# Schwinn Tank Logo



## char56 (Aug 7, 2009)

Hi everyone, I was wondering if someone could tell me what the Schwinn logo on a Cantilever Wasp tank would have looked like from 1956? I have the Schwinn wasp decal on the chainguard.I am repainting my tank and just wanted to check if the logo changed shape, size or style throughout the years? I am looking to buy either a new set of water decals or a stencil to spray the logo on to the tank. 

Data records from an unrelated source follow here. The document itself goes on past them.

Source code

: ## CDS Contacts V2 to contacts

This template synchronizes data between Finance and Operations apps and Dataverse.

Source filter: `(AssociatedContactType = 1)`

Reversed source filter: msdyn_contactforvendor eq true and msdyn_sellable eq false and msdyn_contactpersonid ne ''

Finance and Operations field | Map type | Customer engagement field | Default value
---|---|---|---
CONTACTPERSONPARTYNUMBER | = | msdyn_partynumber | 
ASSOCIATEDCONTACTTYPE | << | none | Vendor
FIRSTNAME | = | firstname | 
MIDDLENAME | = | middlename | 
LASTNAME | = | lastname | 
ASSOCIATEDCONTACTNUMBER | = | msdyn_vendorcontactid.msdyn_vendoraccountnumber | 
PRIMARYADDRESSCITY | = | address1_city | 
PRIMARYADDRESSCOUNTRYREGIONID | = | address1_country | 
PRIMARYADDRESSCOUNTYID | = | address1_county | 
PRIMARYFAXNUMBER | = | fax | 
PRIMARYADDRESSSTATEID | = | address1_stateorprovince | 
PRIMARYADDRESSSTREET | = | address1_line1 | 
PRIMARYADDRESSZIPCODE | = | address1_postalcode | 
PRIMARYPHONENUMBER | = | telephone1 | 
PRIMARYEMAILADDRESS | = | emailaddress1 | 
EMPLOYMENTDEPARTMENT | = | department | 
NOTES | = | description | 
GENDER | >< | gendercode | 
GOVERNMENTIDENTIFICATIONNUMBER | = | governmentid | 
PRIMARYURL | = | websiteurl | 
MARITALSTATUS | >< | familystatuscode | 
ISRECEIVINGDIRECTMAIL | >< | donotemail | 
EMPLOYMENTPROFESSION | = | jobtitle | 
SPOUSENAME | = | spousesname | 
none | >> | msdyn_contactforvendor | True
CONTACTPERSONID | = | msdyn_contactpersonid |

Any help would be great.Thankyou very much, Charlie


----------



## cyclingday (Aug 7, 2009)

I don't know if the Wasp ever came with a tank. It was more of an unequipped heavyduty paperboy bike. An after market tank could have been added and would of had the script or cursive stylized Schwinn lettering that the Phantom tanks of the period had.


----------



## char56 (Aug 7, 2009)

Thankyou very much for the reply Cyclingday.Interesting that the wasp never came with a tank.Does the script or cursive stylized Schwinn lettering look like the one below.






Thankyou for your help


----------



## cyclingday (Aug 7, 2009)

That's it. 
There are many sources for those decals. Vintageschwinn.com and Memory Lane Classics to name just a few. They are of good quality and are very easy to install. I don't have any website info for Memory Lane, but their phone number is 1(419)832-3040 They are located at, 24516 Third street.
 Grand Rapids, Ohio 43522  They are a great source for many of the parts for your bike.


----------



## sensor (Aug 7, 2009)

http://www.memorylane-classics.com/
also maple island sales has them(if the companys still around.......)


----------



## char56 (Aug 8, 2009)

Great, thanks guys! I will give Memory Lane a call and check out the other two to see if they have some.Thanks again for your help.


----------